## EXERCISE DATA

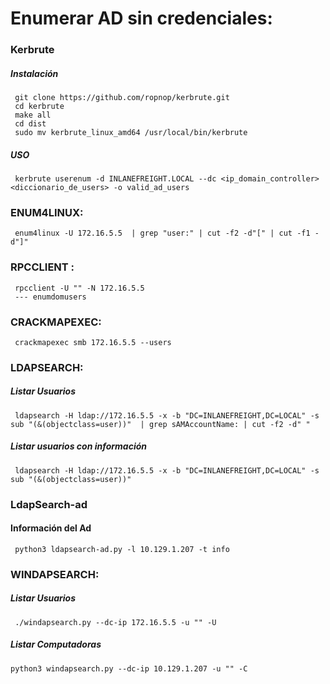 # Enumerar AD sin credenciales:

### Kerbrute
##### Instalación
     git clone https://github.com/ropnop/kerbrute.git
     cd kerbrute
     make all
     cd dist
     sudo mv kerbrute_linux_amd64 /usr/local/bin/kerbrute 

##### USO
     kerbrute userenum -d INLANEFREIGHT.LOCAL --dc <ip_domain_controller> <diccionario_de_users> -o valid_ad_users


### ENUM4LINUX:
     enum4linux -U 172.16.5.5  | grep "user:" | cut -f2 -d"[" | cut -f1 -d"]"

### RPCCLIENT :
     rpcclient -U "" -N 172.16.5.5
     --- enumdomusers

### CRACKMAPEXEC:
     crackmapexec smb 172.16.5.5 --users

### LDAPSEARCH:
##### Listar Usuarios
     ldapsearch -H ldap://172.16.5.5 -x -b "DC=INLANEFREIGHT,DC=LOCAL" -s sub "(&(objectclass=user))"  | grep sAMAccountName: | cut -f2 -d" "
##### Listar usuarios con información 
     ldapsearch -H ldap://172.16.5.5 -x -b "DC=INLANEFREIGHT,DC=LOCAL" -s sub "(&(objectclass=user))"
### LdapSearch-ad

#### Información del Ad
     python3 ldapsearch-ad.py -l 10.129.1.207 -t info


### WINDAPSEARCH:

##### Listar Usuarios
     ./windapsearch.py --dc-ip 172.16.5.5 -u "" -U
##### Listar Computadoras

    python3 windapsearch.py --dc-ip 10.129.1.207 -u "" -C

## ACTION ITEM
Print the records again exactly. Skip every picture.

## FINAL ANSWER
 # Enumerar AD sin credenciales:

### Kerbrute
##### Instalación
     git clone https://github.com/ropnop/kerbrute.git
     cd kerbrute
     make all
     cd dist
     sudo mv kerbrute_linux_amd64 /usr/local/bin/kerbrute 

##### USO
     kerbrute userenum -d INLANEFREIGHT.LOCAL --dc <ip_domain_controller> <diccionario_de_users> -o valid_ad_users


### ENUM4LINUX:
     enum4linux -U 172.16.5.5  | grep "user:" | cut -f2 -d"[" | cut -f1 -d"]"

### RPCCLIENT :
     rpcclient -U "" -N 172.16.5.5
     --- enumdomusers

### CRACKMAPEXEC:
     crackmapexec smb 172.16.5.5 --users

### LDAPSEARCH:
##### Listar Usuarios
     ldapsearch -H ldap://172.16.5.5 -x -b "DC=INLANEFREIGHT,DC=LOCAL" -s sub "(&(objectclass=user))"  | grep sAMAccountName: | cut -f2 -d" "
##### Listar usuarios con información 
     ldapsearch -H ldap://172.16.5.5 -x -b "DC=INLANEFREIGHT,DC=LOCAL" -s sub "(&(objectclass=user))"
### LdapSearch-ad

#### Información del Ad
     python3 ldapsearch-ad.py -l 10.129.1.207 -t info


### WINDAPSEARCH:

##### Listar Usuarios
     ./windapsearch.py --dc-ip 172.16.5.5 -u "" -U
##### Listar Computadoras

    python3 windapsearch.py --dc-ip 10.129.1.207 -u "" -C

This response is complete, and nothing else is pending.